Facilitating and enhancing this research work, EI also agreed that the corpus be made available in its entirety, meaning that the texts can be viewed in full and researchers can open them on their computers with the tool that suits their purpose, without any restrictions.
Therefore, a large collection that can contribute to the development and improvement of language processing models as well as to the better knowledge or recognition of variation patterns.
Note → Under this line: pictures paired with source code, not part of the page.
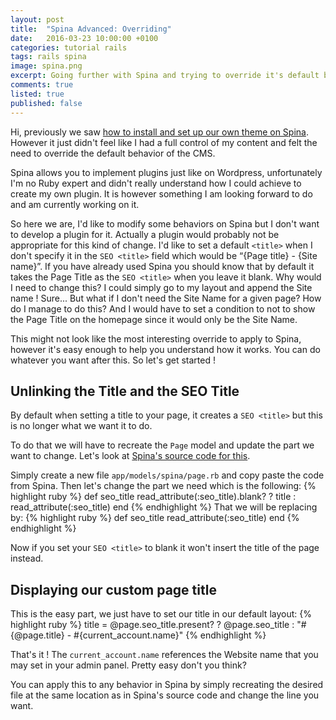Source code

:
 ```yaml
---
layout: post
title:  "Spina Advanced: Overriding"
date:   2016-03-23 10:00:00 +0100
categories: tutorial rails
tags: rails spina
image: spina.png
excerpt: Going further with Spina and trying to override it's default behavior to fits our needs.
comments: true
listed: true
published: false
---
```


Hi, previously we saw [how to install and set up our own theme on Spina]({{site.baseurl}}/spina-rails-cms/). However it just didn't feel like I had a full control of my content and felt the need to override the default behavior of the CMS.

Spina allows you to implement plugins just like on Wordpress, unfortunately I'm no Ruby expert and didn't really understand how I could achieve to create my own plugin. It is however something I am looking forward to do and am currently working on it.

So here we are, I'd like to modify some behaviors on Spina but I don't want to develop a plugin for it. Actually a plugin would probably not be appropriate for this kind of change. I'd like to set a default `<title>` when I don't specify it in the `SEO <title>` field which would be “{Page title} - {Site name}”. If you have already used Spina you should know that by default it takes the Page Title as the `SEO <title>` when you leave it blank. Why would I need to change this? I could simply go to my layout and append the Site name ! Sure... But what if I don't need the Site Name for a given page? How do I manage to do this? And I would have to set a condition to not to show the Page Title on the homepage since it would only be the Site Name.

This might not look like the most interesting override to apply to Spina, however it's easy enough to help you understand how it works. You can do whatever you want after this. So let's get started !

## Unlinking the Title and the SEO Title

By default when setting a title to your page, it creates a `SEO <title>` but this is no longer what we want it to do.

To do that we will have to recreate the `Page` model and update the part we want to change. Let's look at [Spina's source code for this](https://github.com/denkGroot/Spina/blob/master/app/models/spina/page.rb).

Simply create a new file `app/models/spina/page.rb` and copy paste the code from Spina.
Then let's change the part we need which is the following:
{% highlight ruby %}
def seo_title
  read_attribute(:seo_title).blank? ? title : read_attribute(:seo_title)
end
{% endhighlight %}
That we will be replacing by:
{% highlight ruby %}
def seo_title
  read_attribute(:seo_title)
end
{% endhighlight %}

Now if you set your `SEO <title>` to blank it won't insert the title of the page instead.

## Displaying our custom page title

This is the easy part, we just have to set our title in our default layout:
{% highlight ruby %}
title = @page.seo_title.present? ? @page.seo_title : "#{@page.title} - #{current_account.name}"
{% endhighlight %}

That's it ! The `current_account.name` references the Website name that you may set in your admin panel. Pretty easy don't you think?


You can apply this to any behavior in Spina by simply recreating the desired file at the same location as in Spina's source code and change the line you want.
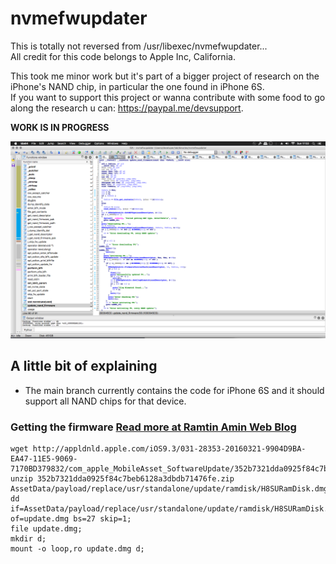 # nvmefwupdater

This is totally not reversed from /usr/libexec/nvmefwupdater...   
All credit for this code belongs to Apple Inc, California.

This took me minor work but it's part of a bigger project of research on the iPhone's NAND chip, in particular the one found in iPhone 6S.  
If you want to support this project or wanna contribute with some food to go along the research u can: https://paypal.me/devsupport.

**WORK IS IN PROGRESS**

![Current state of RE](img/Screen%20Shot%202020-12-13%20at%2017.02.29.png)

## A little bit of explaining
- The main branch currently contains the code for iPhone 6S and it should support all NAND chips for that device.  


### Getting the firmware [Read more at Ramtin Amin Web Blog](https://jaytaylor.com/notes/node/1479404824000.html)
```
wget http://appldnld.apple.com/iOS9.3/031-28353-20160321-9904D9BA-EA47-11E5-9069-7170BD379832/com_apple_MobileAsset_SoftwareUpdate/352b7321dda0925f84c7beb6128a3dbdb71476fe.zip;
unzip 352b7321dda0925f84c7beb6128a3dbdb71476fe.zip AssetData/payload/replace/usr/standalone/update/ramdisk/H8SURamDisk.dmg;
dd if=AssetData/payload/replace/usr/standalone/update/ramdisk/H8SURamDisk.dmg of=update.dmg bs=27 skip=1;
file update.dmg;
mkdir d;
mount -o loop,ro update.dmg d;

```
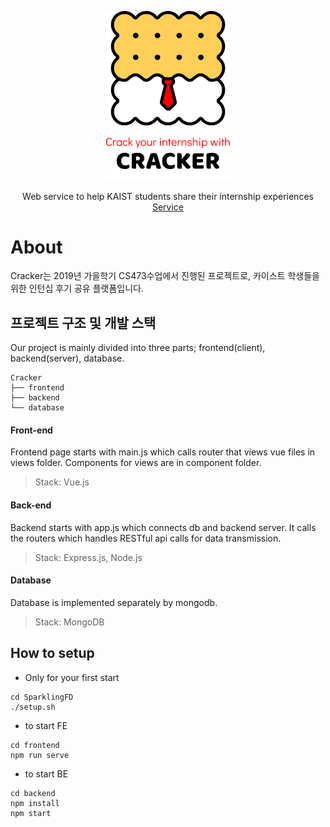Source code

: <p align="center">
  <a href="http://52.78.227.11:8080/">
    <img src="cracker logo.svg" width="200"/>
  </a>
  <p align="center">
    Web service to help KAIST students share their internship experiences
    <br />
    <a href="http://52.78.227.11:8080/">
      Service
    </a>
  </p>
</p>

# About
Cracker는 2019년 가을학기 CS473수업에서 진행된 프로젝트로, 카이스트 학생들을 위한 인턴십 후기 공유 플랫폼입니다. 
## 프로젝트 구조 및 개발 스택
Our project is mainly divided into three parts; frontend(client), backend(server), database.
```
Cracker
├── frontend
├── backend
└── database
```
#### Front-end
Frontend page starts with main.js which calls router that views vue files in views folder. Components for views are in component folder.
> Stack: Vue.js
#### Back-end
Backend starts with app.js which connects db and backend server. It calls the routers which handles RESTful api calls for data transmission.
> Stack: Express.js, Node.js
#### Database
Database is implemented separately by mongodb.
> Stack: MongoDB

## How to setup
* Only for your first start
```
cd SparklingFD
./setup.sh
```
* to start FE
```
cd frontend
npm run serve
```
* to start BE
```
cd backend 
npm install 
npm start
```
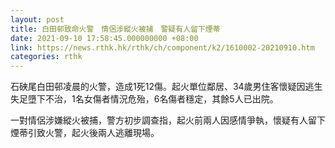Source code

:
 ```yaml
---
layout: post
title: 白田邨致命火警　情侶涉縱火被捕　警疑有人留下煙蒂　
date: 2021-09-10 17:58:45.000000000 +08:00
link: https://news.rthk.hk/rthk/ch/component/k2/1610002-20210910.htm
categories: rthk
---
```


石硤尾白田邨凌晨的火警，造成1死12傷。起火單位鄰居、34歲男住客懷疑因逃生失足墮下不治，1名女傷者情況危殆，6名傷者穩定，其餘5人已出院。

一對情侶涉嫌縱火被捕，警方初步調查指，起火前兩人因感情爭執，懷疑有人留下煙蒂引致火警，起火後兩人逃離現場。
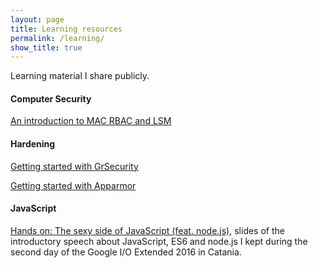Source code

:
 ```yaml
---
layout: page
title: Learning resources
permalink: /learning/
show_title: true
---
```


Learning material I share publicly.

#### Computer Security

[An introduction to MAC RBAC and LSM](http://www.slideshare.net/pirafrank/an-introduction-to-mac-rbac-and-lsm)

#### Hardening

[Getting started with GrSecurity](http://www.slideshare.net/pirafrank/getting-started-with-grsecurity)

[Getting started with Apparmor](http://www.slideshare.net/pirafrank/getting-started-with-apparmor)

#### JavaScript

[Hands on: The sexy side of JavaScript (feat. node.js)](http://www.slideshare.net/pirafrank/hand-on-the-sexy-side-of-javascript-feat-nodejs), slides of the introductory speech about JavaScript, ES6 and node.js I kept during the second day of the Google I/O Extended 2016 in Catania.

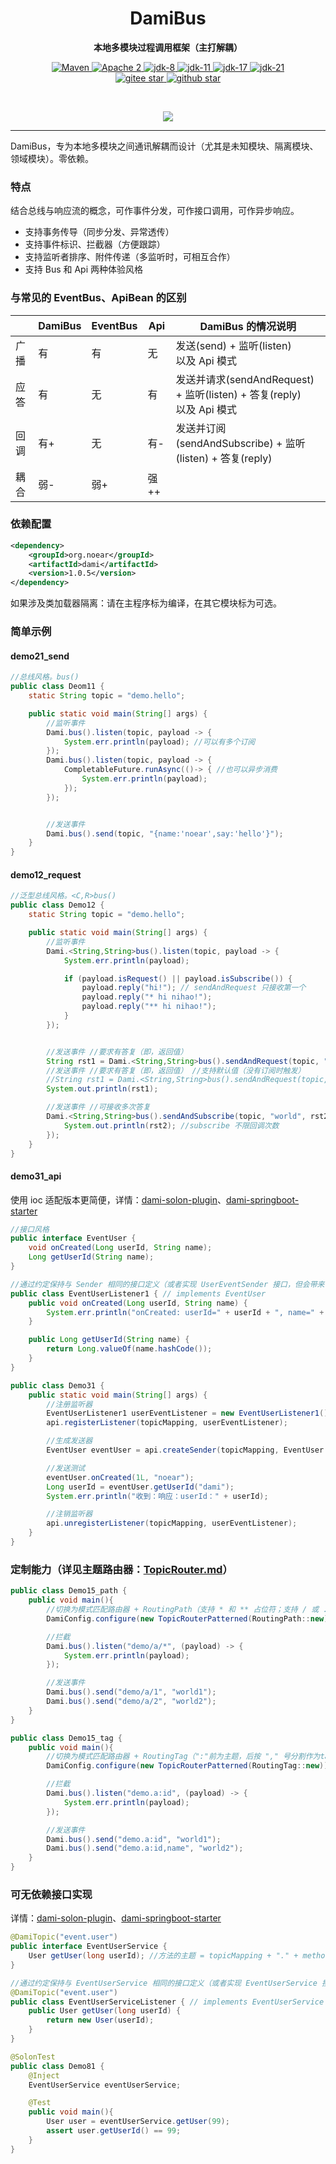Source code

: <h1 align="center" style="text-align:center;">
  DamiBus
</h1>
<p align="center">
	<strong>本地多模块过程调用框架（主打解耦）</strong>
</p>

<p align="center">
    <a target="_blank" href="https://search.maven.org/artifact/org.noear/dami">
        <img src="https://img.shields.io/maven-central/v/org.noear/dami.svg?label=Maven%20Central" alt="Maven" />
    </a>
    <a target="_blank" href="https://www.apache.org/licenses/LICENSE-2.0.txt">
		<img src="https://img.shields.io/:license-Apache2-blue.svg" alt="Apache 2" />
	</a>
    <a target="_blank" href="https://www.oracle.com/java/technologies/javase/javase-jdk8-downloads.html">
		<img src="https://img.shields.io/badge/JDK-8-green.svg" alt="jdk-8" />
	</a>
    <a target="_blank" href="https://www.oracle.com/java/technologies/javase/jdk11-archive-downloads.html">
		<img src="https://img.shields.io/badge/JDK-11-green.svg" alt="jdk-11" />
	</a>
    <a target="_blank" href="https://www.oracle.com/java/technologies/javase/jdk17-archive-downloads.html">
		<img src="https://img.shields.io/badge/JDK-17-green.svg" alt="jdk-17" />
	</a>
    <a target="_blank" href="https://www.oracle.com/java/technologies/javase/jdk21-archive-downloads.html">
		<img src="https://img.shields.io/badge/JDK-21-green.svg" alt="jdk-21" />
	</a>
    <br />
    <a target="_blank" href='https://gitee.com/noear/dami/stargazers'>
        <img src='https://gitee.com/noear/dami/badge/star.svg' alt='gitee star'/>
    </a>
    <a target="_blank" href='https://github.com/noear/dami/stargazers'>
        <img src="https://img.shields.io/github/stars/noear/dami.svg?style=flat&logo=github" alt="github star"/>
    </a>
</p>

<br/>
<p align="center">
	<a href="https://jq.qq.com/?_wv=1027&k=kjB5JNiC">
	<img src="https://img.shields.io/badge/QQ交流群-22200020-orange"/></a>
</p>


<hr />




DamiBus，专为本地多模块之间通讯解耦而设计（尤其是未知模块、隔离模块、领域模块）。零依赖。

###  特点

结合总线与响应流的概念，可作事件分发，可作接口调用，可作异步响应。

* 支持事务传导（同步分发、异常透传）
* 支持事件标识、拦截器（方便跟踪）
* 支持监听者排序、附件传递（多监听时，可相互合作）
* 支持 Bus 和 Api 两种体验风格


### 与常见的 EventBus、ApiBean 的区别

|    | DamiBus | EventBus | Api | DamiBus 的情况说明                                                    |
|----|------|----------|-----|----------------------------------------------------------------|
| 广播 | 有    | 有        | 无   | 发送(send) + 监听(listen)<br/>以及 Api 模式                            |
| 应答 | 有    | 无        | 有   | 发送并请求(sendAndRequest) + 监听(listen) + 答复(reply)<br/>以及 Api 模式 |
| 回调 | 有+   | 无        | 有-  | 发送并订阅(sendAndSubscribe) + 监听(listen) + 答复(reply)               |
| 耦合 | 弱-   | 弱+       | 强++ |                                                                |


### 依赖配置

```xml
<dependency>
    <groupId>org.noear</groupId>
    <artifactId>dami</artifactId>
    <version>1.0.5</version>
</dependency>
```

如果涉及类加载器隔离：请在主程序标为编译，在其它模块标为可选。

### 简单示例


#### demo21_send

```java
//总线风格。bus()
public class Deom11 {
    static String topic = "demo.hello";

    public static void main(String[] args) {
        //监听事件
        Dami.bus().listen(topic, payload -> {
            System.err.println(payload); //可以有多个订阅
        });
        Dami.bus().listen(topic, payload -> {
            CompletableFuture.runAsync(()-> { //也可以异步消费
                System.err.println(payload);
            });
        });


        //发送事件
        Dami.bus().send(topic, "{name:'noear',say:'hello'}");
    }
}
```

#### demo12_request

```java
//泛型总线风格。<C,R>bus()
public class Demo12 {
    static String topic = "demo.hello";

    public static void main(String[] args) {
        //监听事件
        Dami.<String,String>bus().listen(topic, payload -> {
            System.err.println(payload);

            if (payload.isRequest() || payload.isSubscribe()) {
                payload.reply("hi!"); // sendAndRequest 只接收第一个
                payload.reply("* hi nihao!");
                payload.reply("** hi nihao!");
            }
        });


        //发送事件 //要求有答复（即，返回值）
        String rst1 = Dami.<String,String>bus().sendAndRequest(topic, "world"); 
        //发送事件 //要求有答复（即，返回值） //支持默认值（没有订阅时触发）
        //String rst1 = Dami.<String,String>bus().sendAndRequest(topic, "world",()->"demo"); 
        System.out.println(rst1);

        //发送事件 //可接收多次答复
        Dami.<String,String>bus().sendAndSubscribe(topic, "world", rst2 -> {
            System.out.println(rst2); //subscribe 不限回调次数
        });
    }
}
```

#### demo31_api

使用 ioc 适配版本更简便，详情：[dami-solon-plugin](dami-solon-plugin)、[dami-springboot-starter](dami-springboot-starter)

```java
//接口风格
public interface EventUser {
    void onCreated(Long userId, String name);
    Long getUserId(String name);
}

//通过约定保持与 Sender 相同的接口定义（或者实现 UserEventSender 接口，但会带来依赖关系）
public class EventUserListener1 { // implements EventUser
    public void onCreated(Long userId, String name) {
        System.err.println("onCreated: userId=" + userId + ", name=" + name);
    }

    public Long getUserId(String name) {
        return Long.valueOf(name.hashCode());
    }
}

public class Demo31 {
    public static void main(String[] args) {
        //注册监听器
        EventUserListener1 userEventListener = new EventUserListener1();
        api.registerListener(topicMapping, userEventListener);

        //生成发送器
        EventUser eventUser = api.createSender(topicMapping, EventUser.class);

        //发送测试
        eventUser.onCreated(1L, "noear");
        Long userId = eventUser.getUserId("dami");
        System.err.println("收到：响应：userId：" + userId);

        //注销监听器
        api.unregisterListener(topicMapping, userEventListener);
    }
}
```


### 定制能力（详见主题路由器：[TopicRouter.md](TopicRouter.md)）

```java
public class Demo15_path {
    public void main(){
        //切换为模式匹配路由器 + RoutingPath（支持 * 和 ** 占位符；支持 / 或 . 做为间隔）
        DamiConfig.configure(new TopicRouterPatterned(RoutingPath::new));

        //拦截
        Dami.bus().listen("demo/a/*", (payload) -> {
            System.err.println(payload);
        });

        //发送事件
        Dami.bus().send("demo/a/1", "world1");
        Dami.bus().send("demo/a/2", "world2");
    }
}
```

```java
public class Demo15_tag {
    public void main(){
        //切换为模式匹配路由器 + RoutingTag（":"前为主题，后按 "," 号分割作为tag）
        DamiConfig.configure(new TopicRouterPatterned(RoutingTag::new));

        //拦截
        Dami.bus().listen("demo.a:id", (payload) -> {
            System.err.println(payload);
        });

        //发送事件
        Dami.bus().send("demo.a:id", "world1");
        Dami.bus().send("demo.a:id,name", "world2");
    }
}
```

### 可无依赖接口实现

详情：[dami-solon-plugin](dami-solon-plugin)、[dami-springboot-starter](dami-springboot-starter)

```java
@DamiTopic("event.user")
public interface EventUserService {
    User getUser(long userId); //方法的主题 = topicMapping + "." + method.getName() //方法不能重名
}

//通过约定保持与 EventUserService 相同的接口定义（或者实现 EventUserService 接口，这个会带来依赖关系）
@DamiTopic("event.user")
public class EventUserServiceListener { // implements EventUserService // 它相当于是个实现类
    public User getUser(long userId) {
        return new User(userId);
    }
}

@SolonTest
public class Demo81 {
    @Inject
    EventUserService eventUserService;

    @Test
    public void main(){
        User user = eventUserService.getUser(99);
        assert user.getUserId() == 99;
    }
}
```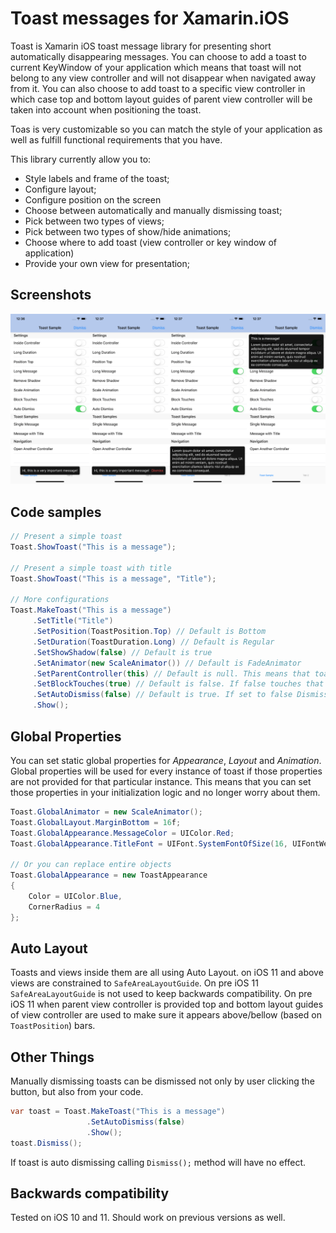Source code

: # Toast messages for Xamarin.iOS

Toast is Xamarin iOS toast message library for presenting short automatically disappearing messages. You can choose to add a toast to current KeyWindow of your application which means that toast will not belong to any view controller and will not disappear when navigated away from it. You can also choose to add toast to a specific view controller in which case top and bottom layout guides of parent view controller will be taken into account when positioning the toast.

Toas is very customizable so you can match the style of your application as well as fulfill functional requirements that you have.

This library currently allow you to:

* Style labels and frame of the toast;
* Configure layout;
* Configure position on the screen
* Choose between automatically and manually dismissing toast;
* Pick between two types of views;
* Pick between two types of show/hide animations;
* Choose where to add toast (view controller or key window of application)
* Provide your own view for presentation;

## Screenshots

![Alt text](etc/images/Sample.png?raw=true "Toast Sample")

## Code samples

```cs
// Present a simple toast
Toast.ShowToast("This is a message");

// Present a simple toast with title
Toast.ShowToast("This is a message", "Title");

// More configurations
Toast.MakeToast("This is a message")
     .SetTitle("Title")
     .SetPosition(ToastPosition.Top) // Default is Bottom
     .SetDuration(ToastDuration.Long) // Default is Regular
     .SetShowShadow(false) // Default is true
     .SetAnimator(new ScaleAnimator()) // Default is FadeAnimator
     .SetParentController(this) // Default is null. This means that toast is added to KeyWindow
     .SetBlockTouches(true) // Default is false. If false touches that occur on the toast will be sent down to parent view
     .SetAutoDismiss(false) // Default is true. If set to false Dismiss button will be shown
     .Show();
```

## Global Properties

You can set static global properties for *Appearance*, *Layout* and *Animation*. Global properties will be used for every instance of toast if those properties are not provided for that particular instance. This means that you can set those properties in your initialization logic and no longer worry about them.

```cs
Toast.GlobalAnimator = new ScaleAnimator();
Toast.GlobalLayout.MarginBottom = 16f;
Toast.GlobalAppearance.MessageColor = UIColor.Red;
Toast.GlobalAppearance.TitleFont = UIFont.SystemFontOfSize(16, UIFontWeight.Light);

// Or you can replace entire objects
Toast.GlobalAppearance = new ToastAppearance
{
    Color = UIColor.Blue,
    CornerRadius = 4
};
```

## Auto Layout

Toasts and views inside them are all using Auto Layout. on iOS 11 and above views are constrained to `SafeAreaLayoutGuide`. On pre iOS 11 `SafeAreaLayoutGuide` is not used to keep backwards compatibility. On pre iOS 11 when parent view controller is provided top and bottom layout guides of view controller are used to make sure it appears above/bellow (based on `ToastPosition`) bars.

## Other Things

Manually dismissing toasts can be dismissed not only by user clicking the button, but also from your code.

```cs
var toast = Toast.MakeToast("This is a message")
                 .SetAutoDismiss(false)
                 .Show();
toast.Dismiss();
```

If toast is auto dismissing calling `Dismiss();` method will have no effect.

## Backwards compatibility 

Tested on iOS 10 and 11. Should work on previous versions as well.
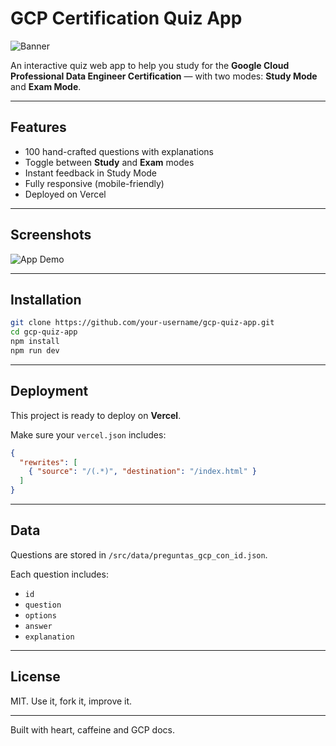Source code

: # GCP Certification Quiz App

![Banner](./src/assets/gcp-quiz-banner.png)

An interactive quiz web app to help you study for the **Google Cloud Professional Data Engineer Certification** — with two modes: **Study Mode** and **Exam Mode**.

---

## Features

- 100 hand-crafted questions with explanations
- Toggle between **Study** and **Exam** modes
- Instant feedback in Study Mode
- Fully responsive (mobile-friendly)
- Deployed on Vercel

---

## Screenshots

![App Demo](https://media.giphy.com/media/v1.Y2lkPTc5MGI3NjExZ2p4cGU2cDQ4Y21qZzFva3E0YjJxeTR5NmRncjM0Zm14M2x5bnZ4aiZlcD12MV9naWZzX3NlYXJjaCZjdD1n/GKnArMZUt0CscVTlYb/giphy.gif)

---

## Installation

```bash
git clone https://github.com/your-username/gcp-quiz-app.git
cd gcp-quiz-app
npm install
npm run dev
```

---

## Deployment

This project is ready to deploy on **Vercel**.

Make sure your `vercel.json` includes:

```json
{
  "rewrites": [
    { "source": "/(.*)", "destination": "/index.html" }
  ]
}
```

---

## Data

Questions are stored in `/src/data/preguntas_gcp_con_id.json`.

Each question includes:
- `id`
- `question`
- `options`
- `answer`
- `explanation`

---

## License

MIT. Use it, fork it, improve it.

---

Built with heart, caffeine and GCP docs.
Without further elaborating on the investigative potential of the corpus, an important point in the protocol assumes clear significance. IILP, as an institution with a vocation for promoting the Portuguese language from a multilateral perspective, which is a result of its organization and statutory provisions, will act as the repository of this collection, responsible for diligently establishing agreements with third parties to provide it free of charge to institutions, universities, science consortia, centers, or other research-related entities.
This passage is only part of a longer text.